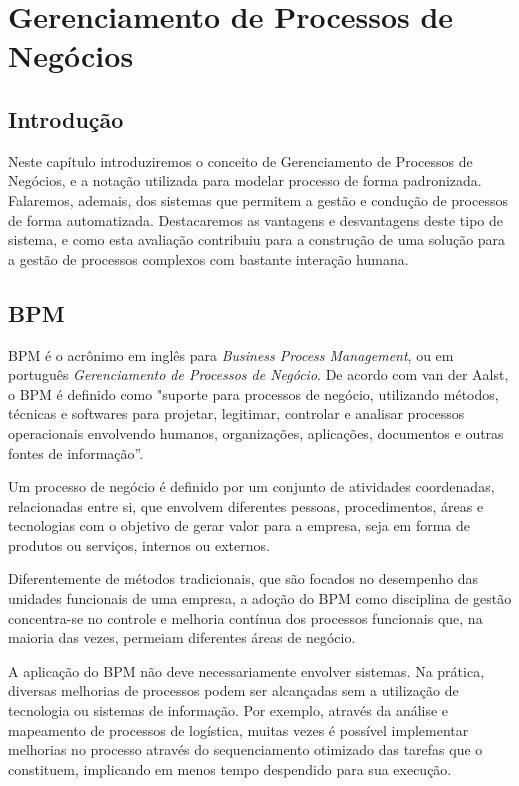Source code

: \chapter{Gerenciamento de Processos de Negócios}\label{chp:bpm}

\section{Introdução}\label{sec:bpm-intro}

Neste capítulo introduziremos o conceito de Gerenciamento de Processos de Negócios, e a notação utilizada para modelar processo de forma padronizada. Falaremos, ademais, dos sistemas que permitem a gestão e condução de processos de forma automatizada. Destacaremos as vantagens e desvantagens deste tipo de sistema, e como esta avaliação contribuiu para a construção de uma solução para a gestão de processos complexos com bastante interação humana.

\section{BPM}\label{sec:bpm-bpm}
BPM\cite{bpm} é o acrônimo em inglês para \textit{Business Process Management}, ou em português \textit{Gerenciamento de Processos de Negócio}. De acordo com van der Aalst\cite{bpm_van_der_aalst}, o BPM é definido como "suporte para processos de negócio, utilizando métodos, técnicas e softwares para projetar, legitimar, controlar e analisar processos operacionais envolvendo humanos, organizações, aplicações, documentos e outras fontes de informação”.

Um processo de negócio é definido por um conjunto de atividades coordenadas, relacionadas entre si, que envolvem diferentes pessoas, procedimentos, áreas e tecnologias com o objetivo de gerar valor para a empresa, seja em forma de produtos ou serviços, internos ou externos.

Diferentemente de métodos tradicionais, que são focados no desempenho das unidades funcionais de uma empresa, a adoção do BPM como disciplina de gestão concentra-se no controle e melhoria contínua dos processos funcionais que, na maioria das vezes, permeiam diferentes áreas de negócio.

A aplicação do BPM não deve necessariamente envolver sistemas. Na prática, diversas melhorias de processos podem ser alcançadas sem a utilização de tecnologia ou sistemas de informação. Por exemplo, através da análise e mapeamento de processos de logística, muitas vezes é possível implementar melhorias no processo através do sequenciamento otimizado das tarefas que o constituem, implicando em menos tempo despendido para sua execução.

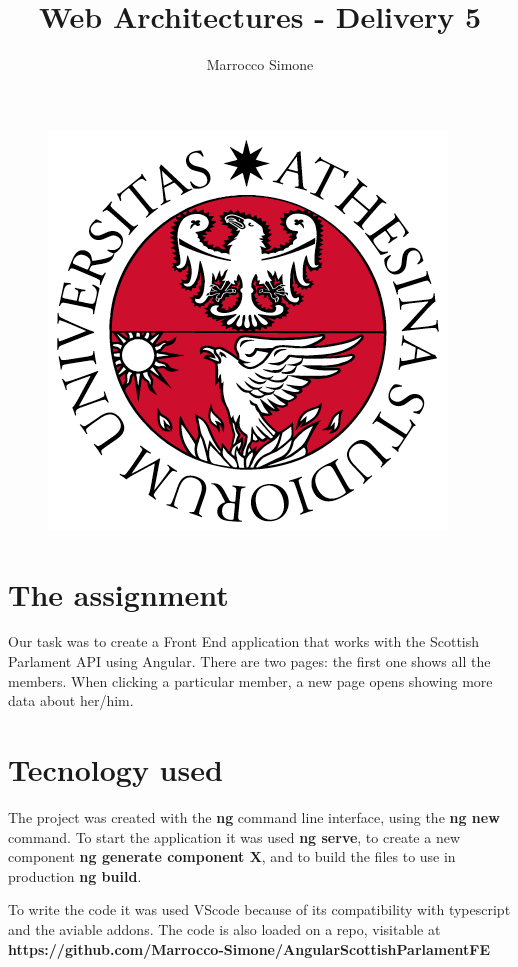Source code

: \documentclass[12pt, a4paper]{article}
\title{Web Architectures - Delivery 5}
\author{Marrocco Simone}
\begin{document}
  \maketitle
  \begin{figure}[H]
    \centering
    \includegraphics[scale=0.35]{unitn.png}
  \end{figure}
  \tableofcontents
  \pagebreak

  \section{The assignment}
  Our task was to create a Front End application that works with the Scottish Parlament API using Angular. There are two pages: the first one shows all the members. When clicking a particular member, a new page opens showing more data about her/him.

  \section{Tecnology used}
  The project was created with the \textbf{ng} command line interface, using the \textbf{ng new} command. To start the application it was used \textbf{ng serve}, to create a new component \textbf{ng generate component X}, and to build the files to use in production \textbf{ng build}.

  To write the code it was used VScode because of its compatibility with typescript and the aviable addons. The code is also loaded on a repo, visitable at \\
  \textbf{https://github.com/Marrocco-Simone/AngularScottishParlamentFE}
\end{document}
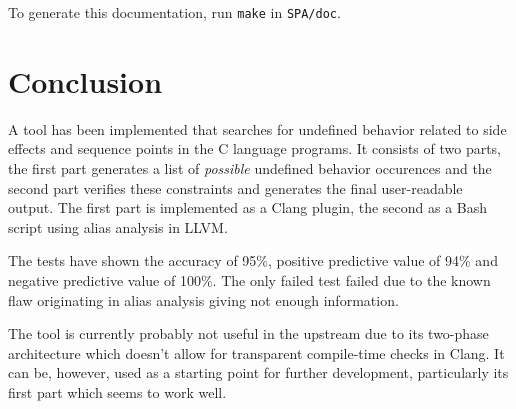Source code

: To generate this documentation, run \verb|make| in \verb|SPA/doc|.
\chapter{Conclusion}
A tool has been implemented that searches for undefined behavior related to side effects and sequence points in the C language programs. It consists of two parts, the first part generates a list of \emph{possible} undefined behavior occurences and the second part verifies these constraints and generates the final user-readable output. The first part is implemented as a Clang plugin, the second as a Bash script using alias analysis in LLVM.

The tests have shown the accuracy of 95\%, positive predictive value of 94\% and negative predictive value of 100\%. The only failed test failed due to the known flaw  originating in alias analysis giving not enough information.

The tool is currently probably not useful in the upstream due to its two-phase architecture which doesn't allow for transparent compile-time checks in Clang. It can be, however, used as a starting point for further development, particularly its first part which seems to work well.
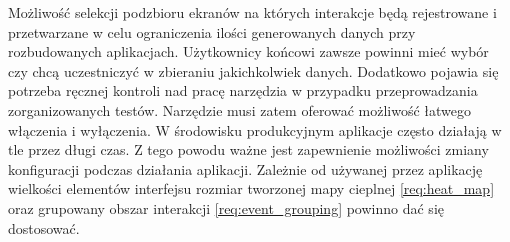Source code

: \begin{enumerate}[label=\textbf{F.\arabic*}]
	 Możliwość selekcji podzbioru ekranów na których interakcje będą rejestrowane i przetwarzane w celu ograniczenia ilości generowanych danych przy rozbudowanych aplikacjach.
	 Użytkownicy końcowi zawsze powinni mieć wybór czy chcą uczestniczyć w zbieraniu jakichkolwiek danych. Dodatkowo pojawia się potrzeba ręcznej kontroli nad pracę narzędzia w przypadku przeprowadzania zorganizowanych testów. Narzędzie musi zatem oferować możliwość łatwego włączenia i wyłączenia.
	 W środowisku produkcyjnym aplikacje często działają w tle przez długi czas. Z tego powodu ważne jest zapewnienie możliwości zmiany konfiguracji podczas działania aplikacji.
	 Zależnie od używanej przez aplikację wielkości elementów interfejsu rozmiar tworzonej mapy cieplnej \ref{req:heat_map} oraz grupowany obszar interakcji \ref{req:event_grouping} powinno dać się dostosować. 
\end{enumerate}
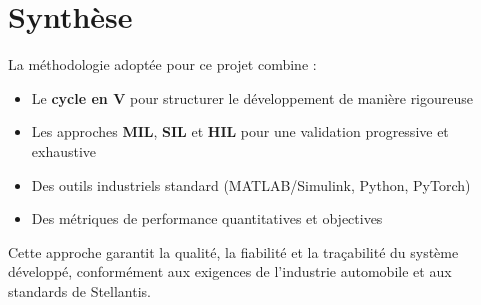 \section{Synthèse}

La méthodologie adoptée pour ce projet combine :
\begin{itemize}
    \item Le \textbf{cycle en V} pour structurer le développement de manière rigoureuse
    \item Les approches \textbf{MIL}, \textbf{SIL} et \textbf{HIL} pour une validation progressive et exhaustive
    \item Des outils industriels standard (MATLAB/Simulink, Python, PyTorch)
    \item Des métriques de performance quantitatives et objectives
\end{itemize}

Cette approche garantit la qualité, la fiabilité et la traçabilité du système développé, conformément aux exigences de l'industrie automobile et aux standards de Stellantis.
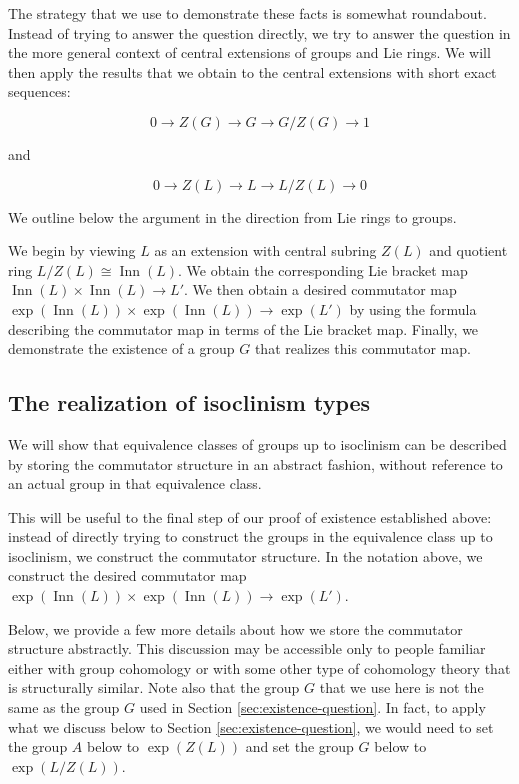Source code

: The strategy that we use to demonstrate these facts is somewhat
roundabout. Instead of trying to answer the question directly, we try
to answer the question in the more general context of central
extensions of groups and Lie rings. We will then apply the results
that we obtain to the central extensions with short exact sequences:

$$0 \to Z(G) \to G \to G/Z(G) \to 1$$

and

$$0 \to Z(L) \to L \to L/Z(L) \to 0$$

We outline below the argument in the direction from Lie rings to groups.

We begin by viewing $L$ as an extension with central subring $Z(L)$
and quotient ring $L/Z(L) \cong \operatorname{Inn}(L)$. We obtain the
corresponding Lie bracket map $\operatorname{Inn}(L) \times
\operatorname{Inn}(L) \to L'$. We then obtain a desired commutator map
$\exp(\operatorname{Inn}(L)) \times \exp(\operatorname{Inn}(L)) \to
\exp(L')$ by using the formula describing the commutator map in terms
of the Lie bracket map. Finally, we demonstrate the existence of a
group $G$ that realizes this commutator map.

\subsection{The realization of isoclinism types}

We will show that equivalence classes of groups up to isoclinism can
be described by storing the commutator structure in an abstract
fashion, without reference to an actual group in that equivalence
class.

This will be useful to the final step of our proof of existence
established above: instead of directly trying to construct the groups
in the equivalence class up to isoclinism, we construct the commutator
structure. In the notation above, we construct the desired commutator
map $\exp(\operatorname{Inn}(L)) \times \exp(\operatorname{Inn}(L))
\to \exp(L')$.

Below, we provide a few more details about how we store the commutator
structure abstractly. This discussion may be accessible only to people
familiar either with group cohomology or with some other type of
cohomology theory that is structurally similar. Note also that the
group $G$ that we use here is not the same as the group $G$ used in
Section \ref{sec:existence-question}. In fact, to apply what we
discuss below to Section \ref{sec:existence-question}, we would need
to set the group $A$ below to $\exp(Z(L))$ and set the group $G$ below
to $\exp(L/Z(L))$.

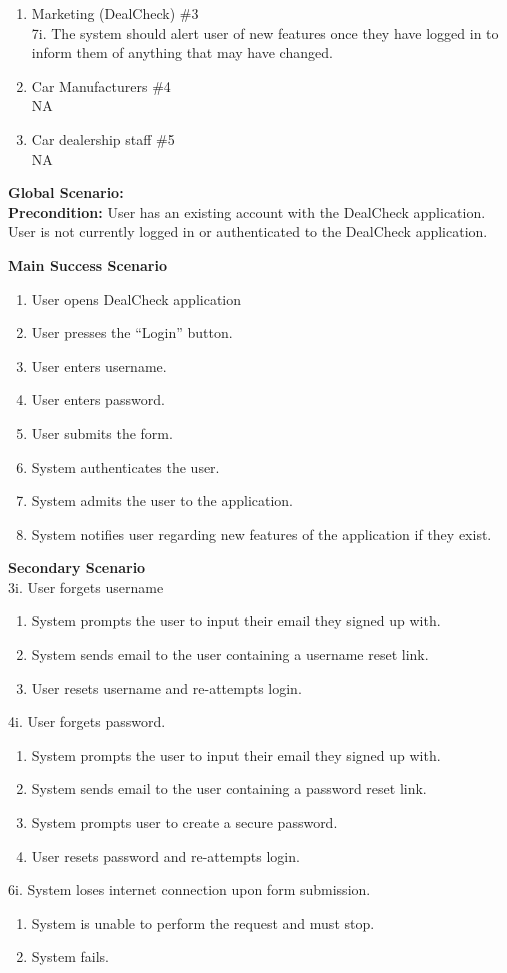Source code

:\documentclass[]{article}
\begin{document}
\begin{enumerate}
\begin{enumerate}[{\bf {BE}1.}]
\begin{enumerate}[{\bf VP1.}]
		\item Marketing (DealCheck) \#3 \\
			7i. The system should alert user of new features once they have logged in to inform them of anything that may have changed.
		\item Car Manufacturers \#4 \\
			NA
		\item Car dealership staff \#5 \\
			NA
	\end{enumerate}
	{\bf Global Scenario:}\\
	{\bf Precondition:} User has an existing account with the DealCheck application. User is not currently logged in or authenticated to the DealCheck application.

	{\bf Main Success Scenario}
		\begin{enumerate}[1.]
			\item User opens DealCheck application
			\item User presses the “Login” button.
			\item User enters username.
			\item User enters password.
			\item User submits the form.
			\item System authenticates the user.
			\item System admits the user to the application.
			\item System notifies user regarding new features of the application if they exist.
		\end{enumerate}
		{\bf Secondary Scenario} \\
		3i. User forgets username
		\begin{enumerate}[{3i}.1]
			\item System prompts the user to input their email they signed up with.
			\item System sends email to the user containing a username reset link.
			\item User resets username and re-attempts login.
		\end{enumerate}
		4i. User forgets password.
		\begin{enumerate}[{4i}.1]
			\item System prompts the user to input their email they signed up with.
			\item System sends email to the user containing a password reset link.
			\item System prompts user to create a secure password.
			\item User resets password and re-attempts login.
		\end{enumerate}
		6i. System loses internet connection upon form submission.
		\begin{enumerate}[{6i}.1]
			\item System is unable to perform the request and must stop.
			\item System fails.
		\end{enumerate}
\end{enumerate}


\end{enumerate}
\end{document}
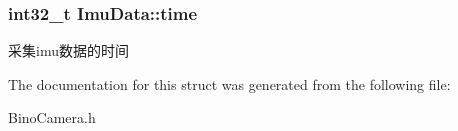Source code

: \subsubsection[{\texorpdfstring{time}{time}}]{\setlength{\rightskip}{0pt plus 5cm}int32\+\_\+t Imu\+Data\+::time}\hypertarget{structImuData_a53ab25c90322decc7a9976428bca2f5f}{}\label{structImuData_a53ab25c90322decc7a9976428bca2f5f}
采集imu数据的时间 

The documentation for this struct was generated from the following file\+:\begin{DoxyCompactItemize}
\item 
Bino\+Camera.\+h\end{DoxyCompactItemize}
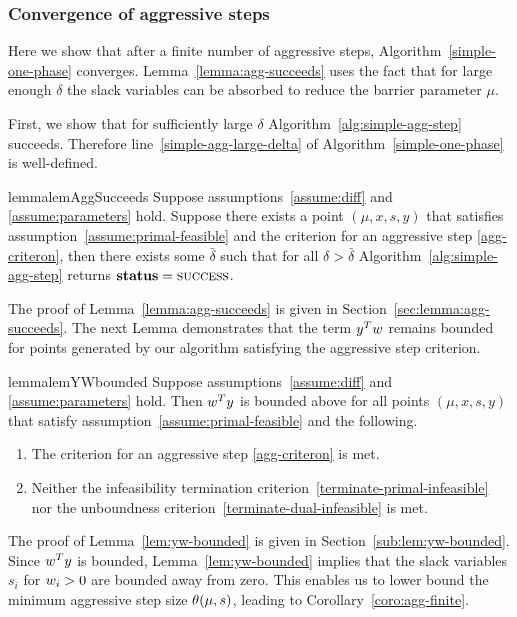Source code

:\documentclass{article}
\begin{document}
\subsubsection{Convergence of aggressive steps}
Here we show that after a finite number of aggressive steps, Algorithm~\ref{simple-one-phase} converges. Lemma~\ref{lemma:agg-succeeds} uses the fact that for large enough $\delta$ the slack variables can be absorbed to reduce the barrier parameter $\mu$. 

First, we show that for sufficiently large $\delta$ Algorithm~\ref{alg:simple-agg-step} succeeds. Therefore line~\ref{simple-agg-large-delta} of Algorithm~\ref{simple-one-phase} is well-defined. 

\begin{restatable}{lemma}{lemAggSucceeds}\label{lemma:agg-succeeds}
Suppose assumptions~\ref{assume:diff} and \ref{assume:parameters} hold. Suppose there exists a point $(\mu, x, s, y)$ that satisfies assumption~\ref{assume:primal-feasible} and the criterion for an aggressive step \eqref{agg-criteron}, then there exists some $\bar{\delta}$ such that for all $\delta > \bar{\delta}$ Algorithm~\ref{alg:simple-agg-step} returns $\textbf{status} = \textsc{success}$.
\end{restatable}

The proof of Lemma~\ref{lemma:agg-succeeds} is given in Section~\ref{sec:lemma:agg-succeeds}. The next Lemma demonstrates that the term $y^T w$ remains bounded for points generated by our algorithm satisfying the aggressive step criterion.

\begin{restatable}{lemma}{lemYWbounded}\label{lem:yw-bounded}
Suppose assumptions~\ref{assume:diff} and \ref{assume:parameters} hold. Then $w^T y$ is bounded above for all points $(\mu, x, s, y)$ that satisfy assumption~\ref{assume:primal-feasible} and the following.
\begin{enumerate}
\item The criterion for an aggressive step \eqref{agg-criteron} is met.
\item Neither the infeasibility termination criterion~\eqref{terminate-primal-infeasible} nor the unboundness criterion~\eqref{terminate-dual-infeasible} is met.
\end{enumerate}
\end{restatable}

The proof of Lemma~\ref{lem:yw-bounded} is given in Section~\ref{sub:lem:yw-bounded}. Since $w^T y$ is bounded, Lemma~\ref{lem:yw-bounded} implies that the slack variables $s_i$ for $w_i > 0$ are bounded away from zero. This enables us to lower bound the minimum aggressive step size $\theta(\mu, s)$, leading to Corollary~\ref{coro:agg-finite}.
\end{document}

» **Your assignment**:
Each line from the first line of the data above through the one containing "Diferentemente de métodos" must be set down exactly; the pictures must not be.

» **Response to this exercise**:
Source code

: \chapter{Gerenciamento de Processos de Negócios}\label{chp:bpm}

\section{Introdução}\label{sec:bpm-intro}

Neste capítulo introduziremos o conceito de Gerenciamento de Processos de Negócios, e a notação utilizada para modelar processo de forma padronizada. Falaremos, ademais, dos sistemas que permitem a gestão e condução de processos de forma automatizada. Destacaremos as vantagens e desvantagens deste tipo de sistema, e como esta avaliação contribuiu para a construção de uma solução para a gestão de processos complexos com bastante interação humana.

\section{BPM}\label{sec:bpm-bpm}
BPM\cite{bpm} é o acrônimo em inglês para \textit{Business Process Management}, ou em português \textit{Gerenciamento de Processos de Negócio}. De acordo com van der Aalst\cite{bpm_van_der_aalst}, o BPM é definido como "suporte para processos de negócio, utilizando métodos, técnicas e softwares para projetar, legitimar, controlar e analisar processos operacionais envolvendo humanos, organizações, aplicações, documentos e outras fontes de informação”.

Um processo de negócio é definido por um conjunto de atividades coordenadas, relacionadas entre si, que envolvem diferentes pessoas, procedimentos, áreas e tecnologias com o objetivo de gerar valor para a empresa, seja em forma de produtos ou serviços, internos ou externos.

Diferentemente de métodos tradicionais, que são focados no desempenho das unidades funcionais de uma empresa, a adoção do BPM como disciplina de gestão concentra-se no controle e melhoria contínua dos processos funcionais que, na maioria das vezes, permeiam diferentes áreas de negócio.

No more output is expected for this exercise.